From the web site of Physicians for a National Health Plan comes this summary of a new study on American veterans’ limited access to health care. These figures as an estimate, extrapolated from an earlier study–but if they are right, they dwarf the number of deaths from combat, and rival the suicide figures I wrote about earlier today.
A research team at Harvard Medical School estimates 2,266 U.S. military veterans under the age of 65 died last year because they lacked health insurance and thus had reduced access to care. That figure is more than 14 times the number of deaths (155) suffered by U.S. troops in Afghanistan in 2008, and more than twice as many as have died (911 as of Oct. 31) since the war began in 2001.

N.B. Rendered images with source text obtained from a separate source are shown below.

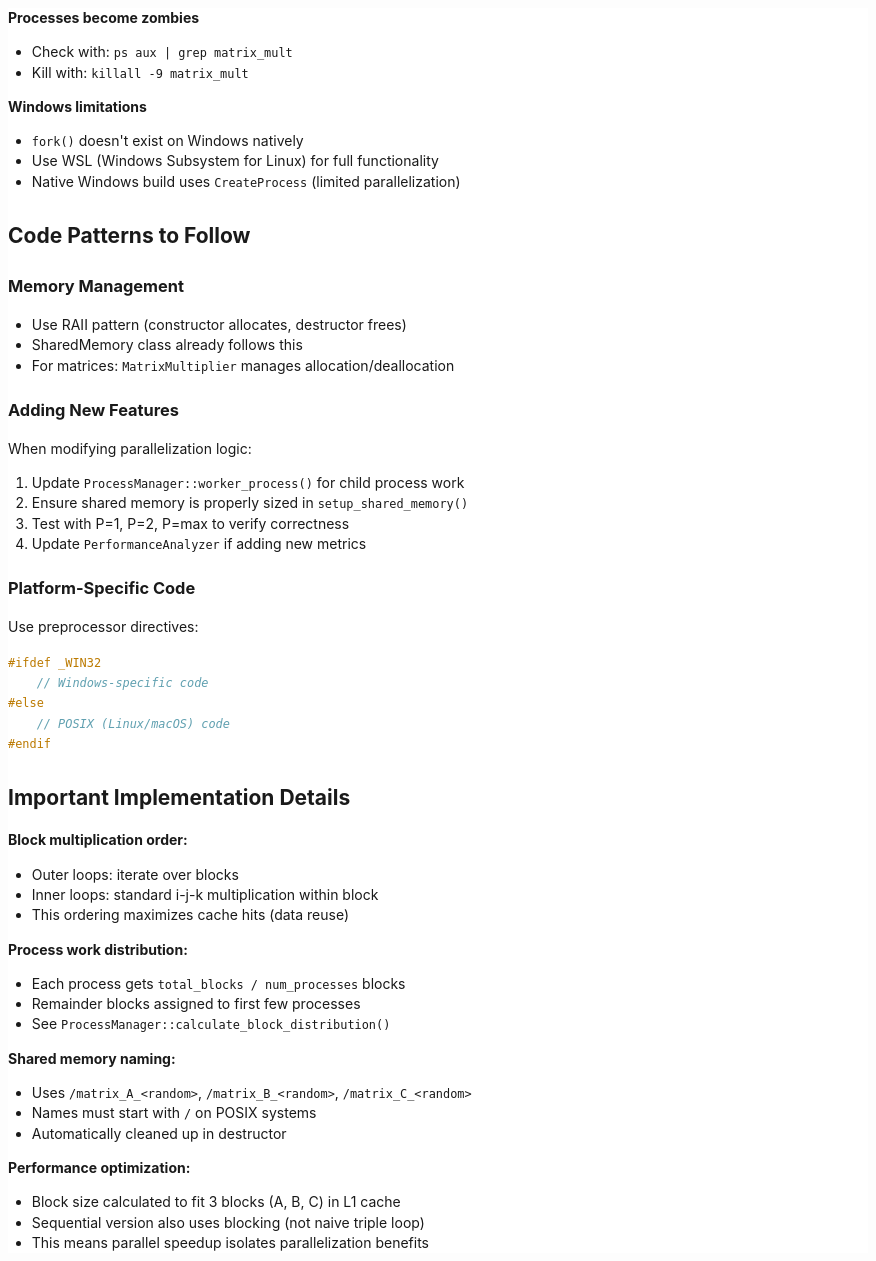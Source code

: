 **Processes become zombies**
- Check with: `ps aux | grep matrix_mult`
- Kill with: `killall -9 matrix_mult`

**Windows limitations**
- `fork()` doesn't exist on Windows natively
- Use WSL (Windows Subsystem for Linux) for full functionality
- Native Windows build uses `CreateProcess` (limited parallelization)

## Code Patterns to Follow

### Memory Management
- Use RAII pattern (constructor allocates, destructor frees)
- SharedMemory class already follows this
- For matrices: `MatrixMultiplier` manages allocation/deallocation

### Adding New Features
When modifying parallelization logic:
1. Update `ProcessManager::worker_process()` for child process work
2. Ensure shared memory is properly sized in `setup_shared_memory()`
3. Test with P=1, P=2, P=max to verify correctness
4. Update `PerformanceAnalyzer` if adding new metrics

### Platform-Specific Code
Use preprocessor directives:
```cpp
#ifdef _WIN32
    // Windows-specific code
#else
    // POSIX (Linux/macOS) code
#endif
```

## Important Implementation Details

**Block multiplication order:**
- Outer loops: iterate over blocks
- Inner loops: standard i-j-k multiplication within block
- This ordering maximizes cache hits (data reuse)

**Process work distribution:**
- Each process gets `total_blocks / num_processes` blocks
- Remainder blocks assigned to first few processes
- See `ProcessManager::calculate_block_distribution()`

**Shared memory naming:**
- Uses `/matrix_A_<random>`, `/matrix_B_<random>`, `/matrix_C_<random>`
- Names must start with `/` on POSIX systems
- Automatically cleaned up in destructor

**Performance optimization:**
- Block size calculated to fit 3 blocks (A, B, C) in L1 cache
- Sequential version also uses blocking (not naive triple loop)
- This means parallel speedup isolates parallelization benefits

The researchers, who released their analysis today [Tuesday], pointedly say the health reform legislation pending in the House and Senate will not significantly affect this grim picture.
The Harvard group analyzed data from the U.S. Census Bureau’s March 2009 Current Population Survey, which surveyed Americans about their insurance coverage and veteran status, and found that 1,461,615 veterans between the ages of 18 and 64 were uninsured in 2008. Veterans were only classified as uninsured if they neither had health insurance nor received ongoing care at Veterans Health Administration (VA) hospitals or clinics.
Using their recently published findings in the American Journal of Public Health that show being uninsured raises an individual’s odds of dying by 40 percent (causing 44,798 deaths in the United States annually among those aged 17 to 64), they arrived at their estimate of 2,266 preventable deaths of non-elderly veterans in 2008.
As the PNHP piece points out, many veterans do not have free access to government-funded health care through the VA system:
While many Americans believe that all veterans can get care from the VA, even combat veterans may not be able to obtain VA care, Woolhandler said. As a rule, VA facilities provide care for any veteran who is disabled by a condition connected to his or her military service and care for specific medical conditions acquired during military service.
Woolhandler said veterans who pass a means test are eligible for care in VA facilities, but have lower priority status…Veterans with higher incomes are classified in the lowest priority group and are not eligible for VA enrollment.
So after these men and women risk their lives in the military, we throw them on the mercy of the private system of medicine-for-profit, which is touted as a cherished part of the American way of life. It all gives a whole new meaning to dying for your country.